In September 2007, 50 of these individuals had their citizenship status revoked. Since then 100 more individuals have been prevented from claiming citizenship rights. 250 more were under investigation, while the body which is charged to reconsider the citizenship status of the foreign volunteers in the Bosnian war, including Christian fighters from Russia and Western Europe, states that 1,500 cases will eventually be examined.
Terrorist links


Following the end of the Bosnian War and, especially, after the 11 September attacks on the World Trade Center, the links between the Mujahideen, Al Qaeda and the radicalization of some European Muslims has become more widely discussed. In an interview with US journalist Jim Lehrer former US peace envoy to Bosnia Richard Holbrooke states:
There were over 1,000 people in the country who belonged to what we then called Mujahideen freedom fighters. We now know that that was al-Qaida. I'd never heard the word before, but we knew who they were. And if you look at the 9/11 hijackers, several of those hijackers were trained or fought in Bosnia. We cleaned them out, and they had to move much further east into Afghanistan. So if it hadn't been for Dayton, we would have been fighting the terrorists deep in the ravines and caves of Central Bosnia in the heart of Europe.

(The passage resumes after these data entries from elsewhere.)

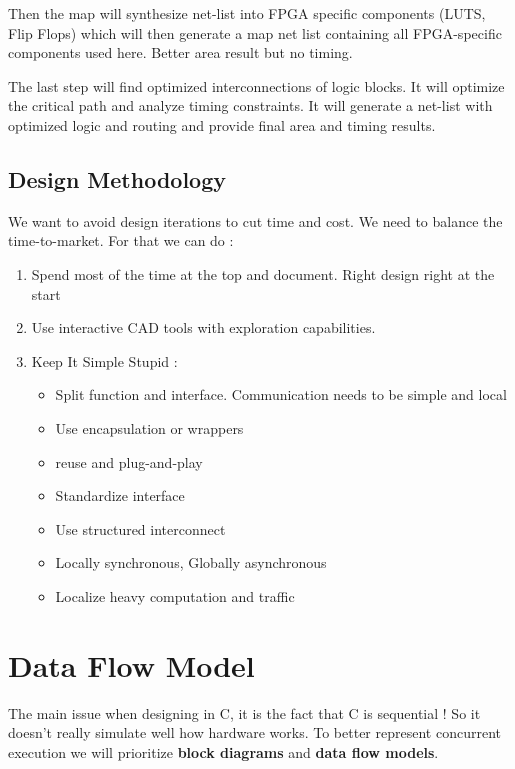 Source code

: \documentclass{report}
\begin{document}
Then the map will synthesize net-list into FPGA specific components (LUTS, Flip Flops) which will then generate a map net list containing all FPGA-specific components used here. Better area result but no timing.

The last step will find optimized interconnections of logic blocks. It will optimize the critical path and analyze timing constraints. It will generate a net-list with optimized logic and routing and provide final area and timing results.

\subsection{Design Methodology}

We want to avoid design iterations to cut time and cost. We need to balance the time-to-market. For that we can do : 
\begin{enumerate}
    \item Spend most of the time at the top and document. Right design right at the start
    \item Use interactive CAD tools with exploration capabilities.
    \item Keep It Simple Stupid : 
    \begin{itemize}
        \item Split function and interface. Communication needs to be simple and local
        \item Use encapsulation or wrappers
        \item reuse and plug-and-play
        \item Standardize interface
        \item Use structured interconnect
        \item Locally synchronous, Globally asynchronous
        \item Localize heavy computation and traffic
    \end{itemize}
\end{enumerate}

\section{Data Flow Model} \label{DFG}

The main issue when designing in C, it is the fact that C is sequential ! So it doesn't really simulate well how hardware works. To better represent concurrent execution we will prioritize \textbf{block diagrams} and \textbf{data flow models}.
\end{document}
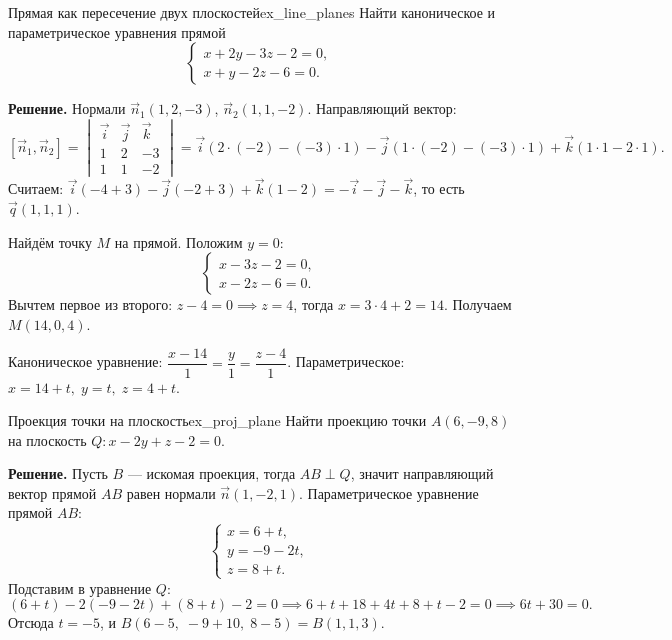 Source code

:\documentclass[12pt,a4paper]{article}
\begin{document}
\begin{definition}{Прямая как пересечение двух плоскостей}{ex_line_planes}
  Найти каноническое и параметрическое уравнения прямой
  \[
    \begin{cases}
      x + 2y - 3z - 2 = 0, \\ x + y - 2z - 6 = 0.
    \end{cases}
  \]

  \textbf{Решение.} Нормали $\vec{n}_1(1,2,-3)$, $\vec{n}_2(1,1,-2)$.
  Направляющий вектор:
  \[
    [\vec{n}_1, \vec{n}_2] =
    \begin{vmatrix}
      \vec{i} & \vec{j} & \vec{k} \\ 1 & 2 & -3 \\ 1 & 1 & -2
    \end{vmatrix}
    = \vec{i}(2\cdot(-2) - (-3)\cdot 1) - \vec{j}(1\cdot(-2) - (-3)\cdot 1)
    + \vec{k}(1\cdot 1 - 2\cdot 1).
  \]
  Считаем: $\vec{i}(-4+3) - \vec{j}(-2+3) + \vec{k}(1-2)
  = -\vec{i} - \vec{j} - \vec{k}$, то есть $\vec{q}(1,1,1)$.

  Найдём точку $M$ на прямой. Положим $y = 0$:
  \[
    \begin{cases}
      x - 3z - 2 = 0, \\ x - 2z - 6 = 0.
    \end{cases}
  \]
  Вычтем первое из второго: $z - 4 = 0 \implies z = 4$, тогда
  $x = 3\cdot 4 + 2 = 14$. Получаем $M(14, 0, 4)$.

  Каноническое уравнение:
  $\dfrac{x-14}{1} = \dfrac{y}{1} = \dfrac{z-4}{1}$.
  Параметрическое: $x = 14 + t,\; y = t,\; z = 4 + t$.
\end{definition}

\begin{definition}{Проекция точки на плоскость}{ex_proj_plane}
  Найти проекцию точки $A(6,-9,8)$ на плоскость
  $Q\colon x - 2y + z - 2 = 0$.

  \textbf{Решение.} Пусть $B$ --- искомая проекция, тогда $AB \perp Q$,
  значит направляющий вектор прямой $AB$ равен нормали
  $\vec{n}(1,-2,1)$. Параметрическое уравнение прямой $AB$:
  \[
    \begin{cases}
      x = 6 + t, \\ y = -9 - 2t, \\ z = 8 + t.
    \end{cases}
  \]
  Подставим в уравнение $Q$:
  \[
    (6 + t) - 2(-9 - 2t) + (8 + t) - 2 = 0
    \implies 6 + t + 18 + 4t + 8 + t - 2 = 0
    \implies 6t + 30 = 0.
  \]
  Отсюда $t = -5$, и
  $B(6-5,\; -9+10,\; 8-5) = B(1, 1, 3)$.
\end{definition}
\end{document}
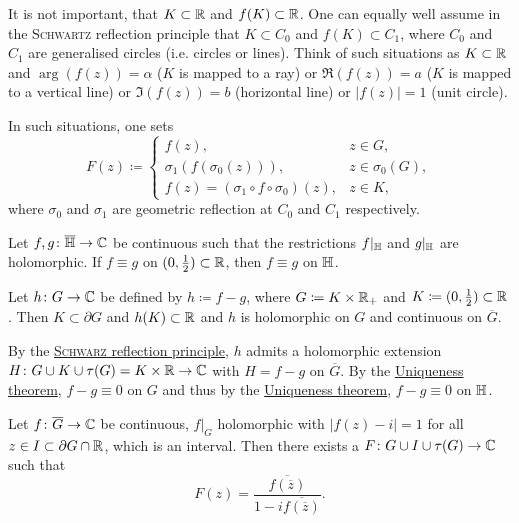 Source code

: \documentclass[a4paper,english]{article}
\begin{document}
\begin{remark}[Generalisation] \label{remark:generalisation}
    It is not important, that $K \subset \R$ and $f(K) \subset \R$.
    One can equally well assume in the \textsc{Schwartz} reflection principle that $K \subset C_0$ and $f(K) \subset C_1$, where $C_0$ and $C_1$ are generalised circles (i.e. circles or lines).
    Think of such situations as $K \subset \R$ and $\arg(f(z)) = \alpha$ ($K$ is mapped to a ray) or $\Re(f(z)) = a$ ($K$ is mapped to a vertical line) or $\Im(f(z)) = b$ (horizontal line) or $| f(z) | = 1$ (unit circle).
    
    In such situations, one sets
    \begin{equation*}
        F(z) \coloneqq \begin{cases}
        f(z), & z \in G, \\
        \sigma_1(f(\sigma_0(z))), & z \in \sigma_0(G), \\
        f(z) = (\sigma_1 \circ f \circ \sigma_0)(z), & z \in K,
        \end{cases}
    \end{equation*}
    where $\sigma_0$ and $\sigma_1$ are geometric reflection at $C_0$ and $C_1$ respectively.
\end{remark}

\begin{cor}
    Let $f, g \colon \overline{\H} \to \CC$ be continuous such that the restrictions $f|_{\H}$ and $g|_{\H}$ are holomorphic.
    If $f \equiv g$ on $(0,\frac{1}{2}) \subset \R$, then $f \equiv g$ on $\H$.
\end{cor}

\begin{pr}
    Let $h \colon G \to \CC$ be defined by $h \coloneqq f - g$, where $G \coloneqq K \times \R_+$ and $K \coloneqq (0, \frac{1}{2}) \subset \R$.
    Then $K \subset \partial G$ and $h(K) \subset \R$ and $h$ is holomorphic on $G$ and continuous on $\overline{G}$.
    
    By the \hyperref[th:reflection]{\textsc{Schwarz} reflection principle}, $h$ admits a holomorphic extension $H \colon G \cup K \cup \tau(G) = K \times \R \to \CC$ with $H = f - g$ on $\overline{G}$.
    By the \hyperref[th:unique]{Uniqueness theorem}, $f - g \equiv 0$ on $G$ and thus by the \hyperref[th:unique]{Uniqueness theorem}, $f - g \equiv 0$ on $\H$.
\end{pr}

\begin{cor}
    Let $f \colon \overline{G} \to \CC$ be continuous, $f|_G$ holomorphic with $| f(z) - i | = 1$ for all $z \in I \subset \partial G \cap \R$, which is an interval.
    Then there exists a $F \colon G \cup I \cup \tau(G) \to \CC$ such that
    \begin{equation*}
        F(z)
        = \frac{\overline{f(\overline{z})}}{1 - i \overline{f(\overline{z})}}.
    \end{equation*}
\end{cor}
\end{document}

Evan F. Kohlmann writes that
Some of the most important factors behind the contemporary radicalization of European Muslim youth can be found in Bosnia-Herzegovina, where the cream of the Arab mujahideen from Afghanistan tested their battle skills in the post-Soviet era and mobilized a new generation of pan-Islamic revolutionaries.
He also notes that Serbian and Croatian sources about the subject are pure propaganda based on their historical hatred for Bosniaks as Muslim aliens in the heart of Christian lands.
Some authors suggested that the United States fully supported Muslim militants including current and former top al-Qaeda members.
According to the Radio Free Europe research Al-Qaeda In Bosnia-Herzegovina: Myth Or Present Danger, Bosnia is nothing more related to the potential terrorism than any other European country.
Juan Carlos Antúnez in his comprehensive analysis of the phenomenon of Wahhabism in Bosnia, written in 2007 has noted that:
Different articles appearing in local and international mass media have commented about the role of Bosnia-Herzegovina in different issues related with international terrorist networks. Most of this information is unconfirmed. The substance of follow-on media coverage is variously both true and false. Terrorist cells are no less likely to be present in Bosnia-Herzegovina than in any other state. Bosnian Serb and Serbian media outlets regularly misappropriate such reporting, and the information is generalized to the point of suggest that Bosnia-Herzegovina is a significant threat to ethno-national security because it allegedly harbours foreign Islamic terrorists. This is nationalist propaganda that deliberately obscures the facts in two areas: first, the symptoms of global security threats are confused with the causes of Bosnian state weakness; and second, deliberate state-level support to terrorism rather than the weak state’s inability to police itself. The terrorist phenomenon in B-H is no more developed, and the risk of a terrorist attack is not higher than in other parts of the world.